▶ **Problem statement**
Would you repeat the data below exactly, taking out the images?

(Extracted records)
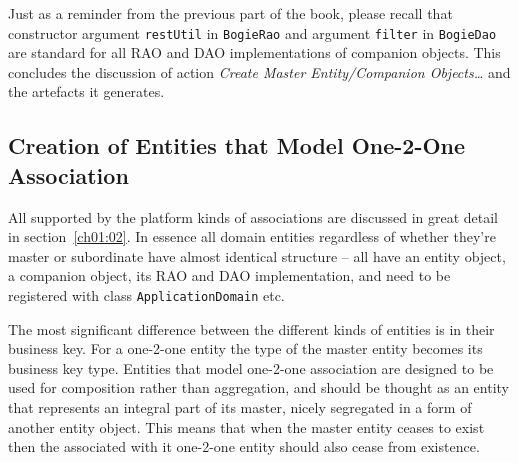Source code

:   Just as a reminder from the previous part of the book, please recall that constructor argument \texttt{restUtil} in \texttt{BogieRao} and argument \texttt{filter} in \texttt{BogieDao} are standard for all RAO and DAO implementations of companion objects.
  This concludes the discussion of action \emph{Create Master Entity/Companion Objects\ldots} and the artefacts it generates.
 

  \subsection{Creation of Entities that Model One-2-One Association}  
 
  All supported by the platform kinds of associations are discussed in great detail in section~\ref{ch01:02}.
  In essence all domain entities regardless of whether they're master or subordinate have almost identical structure -- all have an entity object, a companion object, its RAO and DAO implementation, and need to be registered with class \texttt{ApplicationDomain} etc.
  
  The most significant difference between the different kinds of entities is in their business key.
  For a one-2-one entity the type of the master entity becomes its business key type.
  Entities that model one-2-one association are designed to be used for composition rather than aggregation, and should be thought as an entity that represents an integral part of its master, nicely segregated in a form of another entity object.
  This means that when the master entity ceases to exist then the associated with it one-2-one entity should also cease from existence.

▶ **Exercise solution**
Source code

:   Just as a reminder from the previous part of the book, please recall that constructor argument \texttt{restUtil} in \texttt{BogieRao} and argument \texttt{filter} in \texttt{BogieDao} are standard for all RAO and DAO implementations of companion objects.
  This concludes the discussion of action \emph{Create Master Entity/Companion Objects\ldots} and the artefacts it generates.
 

  \subsection{Creation of Entities that Model One-2-One Association}  
 
  All supported by the platform kinds of associations are discussed in great detail in section~\ref{ch01:02}.
  In essence all domain entities regardless of whether they're master or subordinate have almost identical structure -- all have an entity object, a companion object, its RAO and DAO implementation, and need to be registered with class \texttt{ApplicationDomain} etc.
  
  The most significant difference between the different kinds of entities is in their business key.
  For a one-2-one entity the type of the master entity becomes its business key type.
  Entities that model one-2-one association are designed to be used for composition rather than aggregation, and should be thought as an entity that represents an integral part of its master, nicely segregated in a form of another entity object.
  This means that when the master entity ceases to exist then the associated with it one-2-one entity should also cease from existence.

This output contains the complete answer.